Common indicators of neglect include:

  • Persistent hunger
  • Stealing or hoarding food
  • Abrupt, dramatic weight change
  • Persistent poor hygiene
  • Recurring untreated medical issues
  • Ongoing lack of supervision
  • Consistently inappropriate dress
  • Excessive school absences

Sexual abuse is defined by CAPTA as "the employment, use, persuasion, inducement, enticement, or coercion of any child to engage in, or assist any other person to engage in, any sexually explicit conduct or simulation of such conduct for the purpose of producing a visual depiction of such conduct; or the rape, and in cases of caretaker or inter-familial relationships, statutory rape, molestation, prostitution, or other form of sexual exploitation of children, or incest with children."

Common indicators of sexual abuse‚Ä® and sexual exploitation include:

  • Age-inappropriate knowledge of sexual behavior
  • Sexually explicit drawings and behavior
  • Unexplained fear of a person or place
  • Unexplained itching, pain, bruising, or bleeding in the genital area
  • Age-inappropriate seductive behavior
  • Pregnancy
  • Venereal disease, frequent urinary, or yeast infections
  • Laceration of the hymen, missing segment of hymenal tissue
  • Perianal lacerations extending deep to the external sphincter
  • Laceration or bruising of labia, penis, scrotum, perianal tissues, or perineum

Emotional abuse (or psychological abuse) is a pattern of behavior that impairs a child's emotional development or sense of self-worth. This may include constant criticism, threats, or rejection, as well as withholding love, support, or guidance.

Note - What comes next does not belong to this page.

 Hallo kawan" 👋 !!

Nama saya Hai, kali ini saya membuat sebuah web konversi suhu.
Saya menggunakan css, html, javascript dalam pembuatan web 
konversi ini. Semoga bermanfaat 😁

Emotional abuse is often difficult to prove and, therefore, child protective services may not be able to intervene without evidence of harm or mental injury to the child. Emotional abuse is almost always present when other forms are identified.

Abandonment and parental substance abuse are now defined in some states as other forms of abuse and neglect. Examples include:

  • Prenatal exposure of a child to harm due to the mother's use of an illegal drug or other substance.
  • Manufacture of methamphetamine in the presence of a child.
  • Selling, distributing, or giving illegal drugs or alcohol to a child.
  • Use of a controlled substance by a caregiver that impairs the caregiver's ability to adequately care for the child.

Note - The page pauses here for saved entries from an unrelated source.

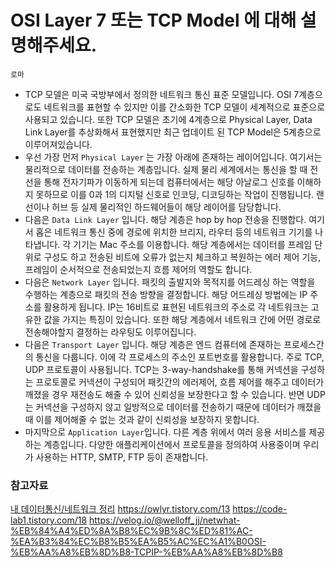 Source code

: # OSI Layer 7 또는 TCP Model 에 대해 설명해주세요.

`로마`

- TCP 모델은 미국 국방부에서 정의한 네트워크 통신 표준 모델입니다. OSI 7계층으로도 네트워크를 표현할 수 있지만 이를 간소화한 TCP 모델이 세계적으로 표준으로 사용되고 있습니다. 또한 TCP 모델은 초기에 4계층으로 Physical Layer, Data Link Layer를 추상화해서 표현했지만 최근 업데이트 된 TCP Model은 5계층으로 이루어져있습니다. 
- 우선 가장 먼저  `Physical Layer` 는 가장 아래에 존재하는 레이어입니다. 여기서는 물리적으로 데이터를 전송하는 계층입니다. 실제 물리 세계에서는 통신을 할 때 전선을 통해 전자기파가 이동하게 되는데 컴퓨터에서는 해당 아날로그 신호를 이해하지 못하므로 이를 0과 1의 디지털 신호로 인코딩, 디코딩하는 작업이 진행됩니다. 랜선이나 허브 등 실제 물리적인 하드웨어들이 해당 레이어를 담당합니다.
- 다음은 `Data Link Layer` 입니다. 해당 계층은 hop by hop 전송을 진행합다. 여기서 홉은 네트워크 통신 중에 경로에 위치한 브리지, 라우터 등의 네트워크 기기를 나타냅니다. 각 기기는 Mac 주소를 이용합니다. 해당 계층에서는 데이터를 프레임 단위로 구성도 하고 전송된 비트에 오류가 없는지 체크하고 복원하는 에러 제어 기능, 프레임이 순서적으로 전송되었는지 흐름 제어의 역할도 합니다.
- 다음은 `Network Layer` 입니다. 패킷의 출발지와 목적지를 어드레싱 하는 역할을 수행하는 계층으로 패킷의 전송 방향을 결정합니다. 해당 어드레싱 방법에는 IP 주소를 활용하게 됩니다. IP는 16비트로 표현된 네트워크의 주소로 각 네트워크는 고유한 값을 가지는 특징이 있습니다. 또한 해당 계층에서 네트워크 간에 어떤 경로로 전송해야할지 결정하는 라우팅도 이루어집니다.
- 다음은 `Transport Layer` 입니다. 해당 계층은 엔드 컴퓨터에 존재하는 프로세스간의 통신을 다룹니다. 이에 각 프로세스의 주소인 포트번호를 활용합니다. 주로 TCP, UDP 프로토콜이 사용됩니다. TCP는 3-way-handshake를 통해 커넥션을 구성하는 프로토콜로 커넥션이 구성되어 패킷간의 에러제어, 흐름 제어를 해주고 데이터가 깨졌을 경우 재전송도 해줄 수 있어 신뢰성을 보장한다고 할 수 있습니다. 반면 UDP는 커넥션을 구성하지 않고 일방적으로 데이터를 전송하기 때문에 데이터가 깨졌을 때 이를 제어해줄 수 없는 것과 같이 신뢰성을 보장하지 못합니다.
- 마지막으로 `Application Layer`입니다. 다른 계층 위에서 여러 응용 서비스를 제공하는 계층입니다. 다양한 애플리케이션에서 프로토콜을 정의하여 사용중이며 우리가 사용하는 HTTP, SMTP, FTP 등이 존재합니다.

### 참고자료

[내 데이터통신/네트워크 정리](https://kbsat.notion.site/da6ccc527bef4989bc1de8f753ff347e)
https://owlyr.tistory.com/13
https://code-lab1.tistory.com/18
https://velog.io/@welloff_jj/netwhat-%EB%84%A4%ED%8A%B8%EC%9B%8C%ED%81%AC-%EA%B3%84%EC%B8%B5%EA%B5%AC%EC%A1%B0OSI-%EB%AA%A8%EB%8D%B8-TCPIP-%EB%AA%A8%EB%8D%B8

The lists here are just some of the more common indicators of abuse and neglect. They are not exhaustive. Use common sense, and always err on the side of caution by filing a report when in doubt.

Child maltreatment is a significant public health problem in the United States. More than 700,000 children are confirmed as abused and neglected by Child Protective Services (CPS) each year. These confirmed cases, however, represent only a fraction, not the true magnitude, of the problem.

The definitions of child abuse and neglect may be a challenge to apply to a particular circumstance. Most importantly, it is our job as nurses to make sure the smallest suspicions are reported and not our job to determine whether these legal standards are met. If you suspect that a patient meets the criteria of theses circumstances you MUST file a report with your local authorities.